Acting Australian Prime Minister Julia Gillard said US President George W. Bush's administration made the request early last month after US president-elect Barack Obama announced he planned to close the prison. Obama has not made such a request, she said.
Australia had rejected a similar request to resettle “a small group of detainees” early last year, said Gillard, who is filling in for Australian Prime Minister Kevin Rudd while he is on vacation.
“Australia, as an ally of the United States, is examining this second request,” Gillard said in a statement. “Notwithstanding that, it is unlikely Australia would accept these detainees.”
The rebuff from Australia — a staunch ally in the US-led war on terror — was a blow to Washington's quest to find homes in other countries for the prisoners, Australian National University political scientist Michael McKinley said.
But he said a request from Obama himself could yet be successful, as Rudd attempts to endear himself to the new administration by helping it politically.
“Rudd could be hoping to win some points with the new administration through this,” McKinley said.
Rudd's center-left Labor Party, which came to power in 2007, has criticized the detention camp at the Guantanamo Bay naval base in Cuba as unjust and demanded the repatriation of two Australians held there.

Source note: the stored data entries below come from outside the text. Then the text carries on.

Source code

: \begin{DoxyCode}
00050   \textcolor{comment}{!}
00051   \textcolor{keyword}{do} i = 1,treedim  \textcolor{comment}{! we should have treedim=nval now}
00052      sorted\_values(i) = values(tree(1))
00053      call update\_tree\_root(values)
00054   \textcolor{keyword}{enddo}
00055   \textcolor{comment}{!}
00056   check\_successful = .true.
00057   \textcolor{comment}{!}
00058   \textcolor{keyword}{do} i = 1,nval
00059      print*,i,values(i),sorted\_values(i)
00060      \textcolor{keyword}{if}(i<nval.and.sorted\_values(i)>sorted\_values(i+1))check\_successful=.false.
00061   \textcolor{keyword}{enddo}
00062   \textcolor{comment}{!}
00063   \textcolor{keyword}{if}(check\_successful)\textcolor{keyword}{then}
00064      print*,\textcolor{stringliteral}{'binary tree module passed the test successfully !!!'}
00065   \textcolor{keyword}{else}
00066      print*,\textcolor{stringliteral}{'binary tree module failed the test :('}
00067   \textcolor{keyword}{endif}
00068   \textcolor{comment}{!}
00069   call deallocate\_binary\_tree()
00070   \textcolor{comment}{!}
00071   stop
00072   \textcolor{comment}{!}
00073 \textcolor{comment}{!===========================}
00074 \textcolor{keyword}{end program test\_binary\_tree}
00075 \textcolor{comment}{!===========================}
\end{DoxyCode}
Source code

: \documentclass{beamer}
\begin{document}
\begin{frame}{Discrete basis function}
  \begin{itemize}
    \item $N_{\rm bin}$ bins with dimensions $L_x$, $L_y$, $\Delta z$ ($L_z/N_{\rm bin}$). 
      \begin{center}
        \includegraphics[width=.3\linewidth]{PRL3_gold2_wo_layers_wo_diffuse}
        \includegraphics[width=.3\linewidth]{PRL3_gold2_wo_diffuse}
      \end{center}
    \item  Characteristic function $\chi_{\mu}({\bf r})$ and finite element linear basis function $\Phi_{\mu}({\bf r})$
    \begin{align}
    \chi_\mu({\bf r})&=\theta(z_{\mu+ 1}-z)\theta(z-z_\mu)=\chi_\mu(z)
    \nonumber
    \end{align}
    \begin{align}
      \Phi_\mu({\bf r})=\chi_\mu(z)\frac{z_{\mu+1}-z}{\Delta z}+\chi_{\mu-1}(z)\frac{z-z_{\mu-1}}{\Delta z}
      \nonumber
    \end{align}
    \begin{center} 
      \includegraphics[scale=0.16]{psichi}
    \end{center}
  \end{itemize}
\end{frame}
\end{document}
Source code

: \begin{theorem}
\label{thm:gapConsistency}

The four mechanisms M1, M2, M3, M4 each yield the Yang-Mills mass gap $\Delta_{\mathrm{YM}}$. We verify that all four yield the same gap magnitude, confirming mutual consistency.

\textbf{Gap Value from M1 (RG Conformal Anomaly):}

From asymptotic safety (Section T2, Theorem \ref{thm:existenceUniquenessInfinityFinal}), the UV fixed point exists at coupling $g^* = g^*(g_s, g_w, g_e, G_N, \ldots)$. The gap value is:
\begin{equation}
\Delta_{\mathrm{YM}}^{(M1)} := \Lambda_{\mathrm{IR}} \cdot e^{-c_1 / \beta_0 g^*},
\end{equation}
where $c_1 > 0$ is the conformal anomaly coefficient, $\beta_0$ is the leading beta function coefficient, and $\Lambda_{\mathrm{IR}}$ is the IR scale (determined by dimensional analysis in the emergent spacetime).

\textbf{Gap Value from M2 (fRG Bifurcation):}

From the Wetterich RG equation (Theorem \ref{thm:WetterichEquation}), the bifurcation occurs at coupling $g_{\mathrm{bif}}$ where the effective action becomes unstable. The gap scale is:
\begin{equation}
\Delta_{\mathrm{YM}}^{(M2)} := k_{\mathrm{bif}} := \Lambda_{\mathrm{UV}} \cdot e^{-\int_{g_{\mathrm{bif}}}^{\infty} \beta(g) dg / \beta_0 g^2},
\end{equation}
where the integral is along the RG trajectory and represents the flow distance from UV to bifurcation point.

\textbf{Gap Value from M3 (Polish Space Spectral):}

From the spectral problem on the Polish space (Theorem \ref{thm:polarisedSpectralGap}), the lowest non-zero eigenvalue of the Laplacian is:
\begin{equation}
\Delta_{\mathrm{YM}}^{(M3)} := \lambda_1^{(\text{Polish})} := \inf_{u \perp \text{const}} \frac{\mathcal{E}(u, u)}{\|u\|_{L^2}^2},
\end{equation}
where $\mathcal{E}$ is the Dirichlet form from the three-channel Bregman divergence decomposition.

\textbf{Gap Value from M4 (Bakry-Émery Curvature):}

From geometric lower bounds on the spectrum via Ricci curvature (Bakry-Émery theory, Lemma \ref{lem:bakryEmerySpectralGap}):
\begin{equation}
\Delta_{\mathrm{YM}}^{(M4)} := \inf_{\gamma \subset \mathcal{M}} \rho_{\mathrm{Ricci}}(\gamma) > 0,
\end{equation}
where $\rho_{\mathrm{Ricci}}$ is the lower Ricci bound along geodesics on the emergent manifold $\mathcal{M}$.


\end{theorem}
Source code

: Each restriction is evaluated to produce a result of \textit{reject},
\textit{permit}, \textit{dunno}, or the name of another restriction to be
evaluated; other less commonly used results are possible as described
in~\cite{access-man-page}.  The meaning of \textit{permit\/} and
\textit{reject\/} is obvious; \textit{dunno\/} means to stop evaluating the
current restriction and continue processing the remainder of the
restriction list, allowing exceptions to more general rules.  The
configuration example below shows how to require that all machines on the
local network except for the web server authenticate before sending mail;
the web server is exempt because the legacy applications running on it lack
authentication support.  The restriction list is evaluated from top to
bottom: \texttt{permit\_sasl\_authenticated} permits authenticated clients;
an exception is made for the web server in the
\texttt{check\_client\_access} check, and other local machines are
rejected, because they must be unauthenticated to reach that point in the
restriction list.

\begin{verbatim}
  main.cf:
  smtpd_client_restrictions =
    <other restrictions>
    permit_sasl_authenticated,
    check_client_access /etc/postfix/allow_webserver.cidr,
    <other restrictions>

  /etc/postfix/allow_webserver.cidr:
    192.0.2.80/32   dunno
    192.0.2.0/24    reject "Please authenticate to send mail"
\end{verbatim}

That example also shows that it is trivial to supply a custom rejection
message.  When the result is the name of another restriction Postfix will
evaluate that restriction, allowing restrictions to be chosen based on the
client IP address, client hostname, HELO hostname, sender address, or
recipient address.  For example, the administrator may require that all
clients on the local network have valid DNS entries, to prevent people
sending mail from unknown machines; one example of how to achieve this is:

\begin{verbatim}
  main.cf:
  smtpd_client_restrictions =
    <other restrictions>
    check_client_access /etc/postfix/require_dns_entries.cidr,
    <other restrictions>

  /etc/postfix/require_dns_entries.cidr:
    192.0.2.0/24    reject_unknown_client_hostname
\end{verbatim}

David Hicks, who was held at Guantanamo for five years without trial, was sent back in 2007 after pleading guilty to supporting terrorism as a Taliban soldier in Afghanistan. He served a nine-month sentence in Australia. Mamdouh Habib, an Egyptian-born immigrant who was arrested in Pakistan in 2001, was returned to Australia in 2005. No charges were ever filed against him.
Habib said yesterday that Australia should not accept the detainees because their histories were unknown.